Decide whether the following statements makes sense (or is clearly true) or does not make sense (or is clearly false). Explain your reasoning. The relative frequency of B grades in our class was 0.3 . Choose the correct answer below. A. The statement makes sense. Suppose there were 20 people in the class. If 4 received Bs and 2 received As, then the relative frequency of \( B \) grades was \( \frac{4+2}{20}=\frac{6}{20}=0.3 \). B. The statement makes sense. Suppose there were 20 people in the class. If 6 received Bs, then the relative frequency of B grades was \( \frac{6}{20}=0.3 \). C. The statement does not make sense. Statements about relative frequencies only make sense when the total number of data values is given. D. The statement does not make sense. Relative frequencies must be integers, and 0.3 is not an integer.

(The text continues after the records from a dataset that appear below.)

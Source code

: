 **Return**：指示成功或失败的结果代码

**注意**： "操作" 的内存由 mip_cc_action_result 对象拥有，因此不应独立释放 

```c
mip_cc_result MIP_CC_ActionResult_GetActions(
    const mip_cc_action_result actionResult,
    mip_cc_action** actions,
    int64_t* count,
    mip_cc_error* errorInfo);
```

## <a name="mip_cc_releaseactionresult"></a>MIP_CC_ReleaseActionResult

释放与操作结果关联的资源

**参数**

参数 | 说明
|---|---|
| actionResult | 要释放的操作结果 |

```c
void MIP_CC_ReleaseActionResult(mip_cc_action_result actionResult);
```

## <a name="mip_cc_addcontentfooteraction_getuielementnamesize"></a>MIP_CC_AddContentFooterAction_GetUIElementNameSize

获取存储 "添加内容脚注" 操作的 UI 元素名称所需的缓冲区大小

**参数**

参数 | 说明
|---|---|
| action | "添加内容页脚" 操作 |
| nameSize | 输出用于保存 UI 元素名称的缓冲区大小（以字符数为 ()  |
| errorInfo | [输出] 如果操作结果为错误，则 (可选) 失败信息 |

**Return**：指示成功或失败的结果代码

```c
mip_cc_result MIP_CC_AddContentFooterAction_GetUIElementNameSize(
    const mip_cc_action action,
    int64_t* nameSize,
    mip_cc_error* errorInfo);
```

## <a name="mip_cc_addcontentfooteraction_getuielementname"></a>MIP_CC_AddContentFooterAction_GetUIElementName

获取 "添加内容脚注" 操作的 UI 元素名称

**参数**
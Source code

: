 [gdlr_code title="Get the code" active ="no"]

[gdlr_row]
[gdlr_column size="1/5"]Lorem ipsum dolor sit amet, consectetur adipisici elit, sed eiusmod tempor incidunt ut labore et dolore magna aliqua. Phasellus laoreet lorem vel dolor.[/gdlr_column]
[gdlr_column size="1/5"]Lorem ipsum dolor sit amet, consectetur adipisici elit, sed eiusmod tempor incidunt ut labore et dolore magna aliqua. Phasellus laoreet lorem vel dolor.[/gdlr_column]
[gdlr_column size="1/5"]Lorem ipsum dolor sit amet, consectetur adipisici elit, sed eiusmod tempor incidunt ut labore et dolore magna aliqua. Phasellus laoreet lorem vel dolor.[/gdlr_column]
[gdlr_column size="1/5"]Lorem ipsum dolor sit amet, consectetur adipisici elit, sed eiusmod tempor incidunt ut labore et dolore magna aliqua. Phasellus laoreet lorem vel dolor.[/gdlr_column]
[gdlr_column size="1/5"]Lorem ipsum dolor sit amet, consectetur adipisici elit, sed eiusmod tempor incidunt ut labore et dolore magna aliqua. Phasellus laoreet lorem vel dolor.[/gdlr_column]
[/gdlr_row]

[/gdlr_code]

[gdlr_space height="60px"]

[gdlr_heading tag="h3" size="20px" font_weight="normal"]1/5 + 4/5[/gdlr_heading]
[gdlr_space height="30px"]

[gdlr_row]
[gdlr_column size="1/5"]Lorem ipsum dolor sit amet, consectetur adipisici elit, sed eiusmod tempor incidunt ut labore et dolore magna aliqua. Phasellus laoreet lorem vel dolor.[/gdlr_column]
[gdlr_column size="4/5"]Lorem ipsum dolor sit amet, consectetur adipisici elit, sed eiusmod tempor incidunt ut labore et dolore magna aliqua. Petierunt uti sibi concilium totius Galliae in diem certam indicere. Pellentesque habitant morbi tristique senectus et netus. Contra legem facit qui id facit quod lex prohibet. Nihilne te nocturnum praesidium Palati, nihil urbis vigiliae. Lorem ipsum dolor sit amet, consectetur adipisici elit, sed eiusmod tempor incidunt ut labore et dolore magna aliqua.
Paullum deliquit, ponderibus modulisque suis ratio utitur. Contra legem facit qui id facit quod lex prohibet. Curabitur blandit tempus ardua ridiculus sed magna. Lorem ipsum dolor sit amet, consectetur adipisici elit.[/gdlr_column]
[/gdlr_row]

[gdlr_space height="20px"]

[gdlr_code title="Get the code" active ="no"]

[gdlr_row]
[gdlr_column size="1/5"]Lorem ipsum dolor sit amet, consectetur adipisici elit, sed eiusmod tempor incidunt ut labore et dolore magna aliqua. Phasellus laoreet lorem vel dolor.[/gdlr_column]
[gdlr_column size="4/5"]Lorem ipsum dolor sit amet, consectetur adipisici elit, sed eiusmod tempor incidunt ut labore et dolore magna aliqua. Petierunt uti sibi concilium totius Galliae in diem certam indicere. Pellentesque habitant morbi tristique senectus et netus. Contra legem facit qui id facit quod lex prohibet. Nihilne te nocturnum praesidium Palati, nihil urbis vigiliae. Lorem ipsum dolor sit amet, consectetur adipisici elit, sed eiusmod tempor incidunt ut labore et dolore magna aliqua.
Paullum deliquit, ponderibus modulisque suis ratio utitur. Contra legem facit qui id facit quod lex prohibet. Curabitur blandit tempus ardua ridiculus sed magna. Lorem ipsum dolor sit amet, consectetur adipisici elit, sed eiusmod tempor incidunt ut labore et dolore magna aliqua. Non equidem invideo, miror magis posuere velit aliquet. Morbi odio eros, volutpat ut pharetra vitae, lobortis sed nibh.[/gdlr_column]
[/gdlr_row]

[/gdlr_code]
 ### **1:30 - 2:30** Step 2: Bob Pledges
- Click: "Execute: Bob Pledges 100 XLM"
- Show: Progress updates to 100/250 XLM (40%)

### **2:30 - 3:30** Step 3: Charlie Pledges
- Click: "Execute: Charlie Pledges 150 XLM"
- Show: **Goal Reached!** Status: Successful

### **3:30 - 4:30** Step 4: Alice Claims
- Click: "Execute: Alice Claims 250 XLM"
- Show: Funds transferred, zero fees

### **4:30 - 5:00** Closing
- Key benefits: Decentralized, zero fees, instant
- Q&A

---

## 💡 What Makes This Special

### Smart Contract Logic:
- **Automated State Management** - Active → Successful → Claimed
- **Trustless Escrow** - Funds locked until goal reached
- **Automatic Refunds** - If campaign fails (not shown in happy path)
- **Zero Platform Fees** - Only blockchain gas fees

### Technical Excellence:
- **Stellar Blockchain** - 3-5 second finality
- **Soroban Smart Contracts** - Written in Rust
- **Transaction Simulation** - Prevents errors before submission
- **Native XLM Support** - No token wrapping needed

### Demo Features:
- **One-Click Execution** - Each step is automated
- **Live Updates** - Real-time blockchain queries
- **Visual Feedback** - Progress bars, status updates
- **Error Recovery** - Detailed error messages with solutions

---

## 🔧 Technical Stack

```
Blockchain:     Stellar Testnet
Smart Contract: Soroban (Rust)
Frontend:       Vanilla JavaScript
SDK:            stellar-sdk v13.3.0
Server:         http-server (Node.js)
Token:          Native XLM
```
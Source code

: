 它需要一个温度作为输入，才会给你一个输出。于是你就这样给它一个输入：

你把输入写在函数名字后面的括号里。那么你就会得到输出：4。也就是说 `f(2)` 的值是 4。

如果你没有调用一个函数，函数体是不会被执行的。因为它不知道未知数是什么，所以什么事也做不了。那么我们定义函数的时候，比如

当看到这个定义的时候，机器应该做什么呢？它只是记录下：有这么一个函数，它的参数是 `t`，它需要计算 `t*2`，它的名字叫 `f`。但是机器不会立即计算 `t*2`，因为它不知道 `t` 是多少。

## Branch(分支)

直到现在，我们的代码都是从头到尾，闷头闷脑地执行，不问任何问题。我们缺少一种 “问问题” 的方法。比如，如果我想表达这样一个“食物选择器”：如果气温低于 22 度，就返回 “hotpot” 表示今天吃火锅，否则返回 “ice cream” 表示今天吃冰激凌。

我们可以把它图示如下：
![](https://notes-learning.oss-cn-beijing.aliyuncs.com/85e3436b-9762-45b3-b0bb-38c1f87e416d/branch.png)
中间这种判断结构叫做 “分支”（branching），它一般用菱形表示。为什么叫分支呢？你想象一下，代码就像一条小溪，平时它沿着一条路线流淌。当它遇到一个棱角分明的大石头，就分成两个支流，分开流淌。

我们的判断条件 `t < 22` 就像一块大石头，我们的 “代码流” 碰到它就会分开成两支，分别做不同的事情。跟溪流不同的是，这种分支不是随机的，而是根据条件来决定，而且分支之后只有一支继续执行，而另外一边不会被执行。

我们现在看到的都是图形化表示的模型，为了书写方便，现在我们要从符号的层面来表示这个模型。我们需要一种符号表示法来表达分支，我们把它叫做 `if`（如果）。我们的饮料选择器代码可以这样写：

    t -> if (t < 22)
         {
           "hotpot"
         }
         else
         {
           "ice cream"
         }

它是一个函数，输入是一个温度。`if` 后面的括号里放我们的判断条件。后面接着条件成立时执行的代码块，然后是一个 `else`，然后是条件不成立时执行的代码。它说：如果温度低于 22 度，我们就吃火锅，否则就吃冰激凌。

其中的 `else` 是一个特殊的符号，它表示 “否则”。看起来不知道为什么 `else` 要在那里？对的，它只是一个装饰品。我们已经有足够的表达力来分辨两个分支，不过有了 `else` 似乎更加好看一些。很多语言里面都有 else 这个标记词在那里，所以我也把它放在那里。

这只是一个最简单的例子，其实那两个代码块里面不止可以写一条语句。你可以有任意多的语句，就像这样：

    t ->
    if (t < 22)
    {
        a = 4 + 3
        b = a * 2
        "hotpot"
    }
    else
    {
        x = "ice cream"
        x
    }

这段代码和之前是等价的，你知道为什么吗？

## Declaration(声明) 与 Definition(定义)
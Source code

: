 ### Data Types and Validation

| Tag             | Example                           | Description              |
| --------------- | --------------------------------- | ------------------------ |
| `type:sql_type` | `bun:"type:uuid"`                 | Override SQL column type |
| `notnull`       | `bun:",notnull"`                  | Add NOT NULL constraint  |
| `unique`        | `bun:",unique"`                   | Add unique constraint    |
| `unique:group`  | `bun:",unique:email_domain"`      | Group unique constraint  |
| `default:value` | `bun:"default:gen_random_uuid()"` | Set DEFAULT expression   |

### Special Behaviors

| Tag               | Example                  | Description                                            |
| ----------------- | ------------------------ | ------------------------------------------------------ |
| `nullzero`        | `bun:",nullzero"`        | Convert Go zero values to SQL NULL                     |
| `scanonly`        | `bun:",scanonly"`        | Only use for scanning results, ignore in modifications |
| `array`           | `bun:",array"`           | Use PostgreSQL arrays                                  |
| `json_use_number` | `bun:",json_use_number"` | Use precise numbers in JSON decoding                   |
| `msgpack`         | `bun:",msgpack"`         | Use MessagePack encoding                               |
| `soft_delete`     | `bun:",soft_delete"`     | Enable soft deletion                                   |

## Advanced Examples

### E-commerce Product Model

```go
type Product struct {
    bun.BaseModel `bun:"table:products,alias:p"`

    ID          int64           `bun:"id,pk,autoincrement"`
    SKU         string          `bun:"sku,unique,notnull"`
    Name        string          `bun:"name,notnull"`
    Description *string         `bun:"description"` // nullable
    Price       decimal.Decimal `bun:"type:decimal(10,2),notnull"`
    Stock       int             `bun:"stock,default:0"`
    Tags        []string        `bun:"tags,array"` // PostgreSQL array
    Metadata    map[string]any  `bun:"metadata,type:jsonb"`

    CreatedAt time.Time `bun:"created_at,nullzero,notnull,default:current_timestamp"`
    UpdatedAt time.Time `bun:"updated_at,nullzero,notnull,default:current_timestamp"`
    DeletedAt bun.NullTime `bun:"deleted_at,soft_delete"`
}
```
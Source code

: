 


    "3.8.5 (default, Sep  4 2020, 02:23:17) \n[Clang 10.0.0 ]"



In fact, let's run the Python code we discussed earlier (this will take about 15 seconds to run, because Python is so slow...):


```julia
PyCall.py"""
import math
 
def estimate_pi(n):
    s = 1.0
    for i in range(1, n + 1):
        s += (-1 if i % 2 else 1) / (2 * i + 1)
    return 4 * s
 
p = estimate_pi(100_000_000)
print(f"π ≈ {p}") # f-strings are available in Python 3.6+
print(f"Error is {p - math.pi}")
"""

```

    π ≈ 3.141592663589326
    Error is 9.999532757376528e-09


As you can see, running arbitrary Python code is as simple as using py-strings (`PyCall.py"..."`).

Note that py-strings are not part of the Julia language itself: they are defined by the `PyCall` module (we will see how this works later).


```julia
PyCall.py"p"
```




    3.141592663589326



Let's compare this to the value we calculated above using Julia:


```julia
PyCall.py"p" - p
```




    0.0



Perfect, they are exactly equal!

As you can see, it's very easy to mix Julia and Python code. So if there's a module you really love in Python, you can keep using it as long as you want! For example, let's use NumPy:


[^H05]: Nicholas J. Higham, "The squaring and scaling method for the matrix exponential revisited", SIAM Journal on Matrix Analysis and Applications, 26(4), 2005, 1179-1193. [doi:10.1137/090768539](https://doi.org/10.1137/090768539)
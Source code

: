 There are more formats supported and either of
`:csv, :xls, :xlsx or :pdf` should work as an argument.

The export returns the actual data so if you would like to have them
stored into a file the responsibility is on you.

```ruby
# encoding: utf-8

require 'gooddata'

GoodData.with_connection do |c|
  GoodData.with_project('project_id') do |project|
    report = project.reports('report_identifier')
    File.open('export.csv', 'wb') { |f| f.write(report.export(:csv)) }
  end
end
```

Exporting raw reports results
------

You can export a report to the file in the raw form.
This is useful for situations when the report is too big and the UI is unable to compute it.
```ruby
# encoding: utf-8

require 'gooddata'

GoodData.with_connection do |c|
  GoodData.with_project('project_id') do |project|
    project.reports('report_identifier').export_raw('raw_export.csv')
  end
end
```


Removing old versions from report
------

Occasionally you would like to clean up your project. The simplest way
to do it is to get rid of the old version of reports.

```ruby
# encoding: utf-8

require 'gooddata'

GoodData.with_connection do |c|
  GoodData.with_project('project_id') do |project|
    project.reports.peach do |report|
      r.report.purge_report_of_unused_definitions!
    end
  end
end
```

To determine whether the statement "The relative frequency of B grades in our class was 0.3" makes sense, let's analyze the options provided: 1. **Understanding Relative Frequency**: - Relative frequency is calculated as the number of occurrences of a specific event (in this case, B grades) divided by the total number of observations (total grades). - It can be expressed as a fraction, decimal, or percentage. 2. **Evaluating Each Option**: - **Option A**: "The statement makes sense. Suppose there were 20 people in the class. If 4 received Bs and 2 received As, then the relative frequency of B grades was \( \frac{4+2}{20}=\frac{6}{20}=0.3 \)." - This option is incorrect because the calculation of relative frequency is wrong. The relative frequency of B grades should be \( \frac{4}{20} = 0.2 \), not 0.3. Therefore, this statement does not support the original claim. - **Option B**: "The statement makes sense. Suppose there were 20 people in the class. If 6 received Bs, then the relative frequency of B grades was \( \frac{6}{20}=0.3 \)." - This option is correct. If there are 20 students and 6 received B grades, then the relative frequency of B grades is indeed \( \frac{6}{20} = 0.3 \). This supports the original statement. - **Option C**: "The statement does not make sense. Statements about relative frequencies only make sense when the total number of data values is given." - This option is misleading. While knowing the total number of data values helps in understanding the context, the statement itself can still be valid if we assume a total number of students. Therefore, this option does not accurately reflect the validity of the original statement. - **Option D**: "The statement does not make sense. Relative frequencies must be integers, and 0.3 is not an integer." - This option is false. Relative frequencies are not required to be integers; they can be decimals or fractions. Thus, this statement is incorrect. 3. **Conclusion**: - The correct answer is **B**. The statement makes sense because it is possible to have a relative frequency of B grades equal to 0.3 if 6 out of 20 students received B grades. Therefore, the final answer is **B**.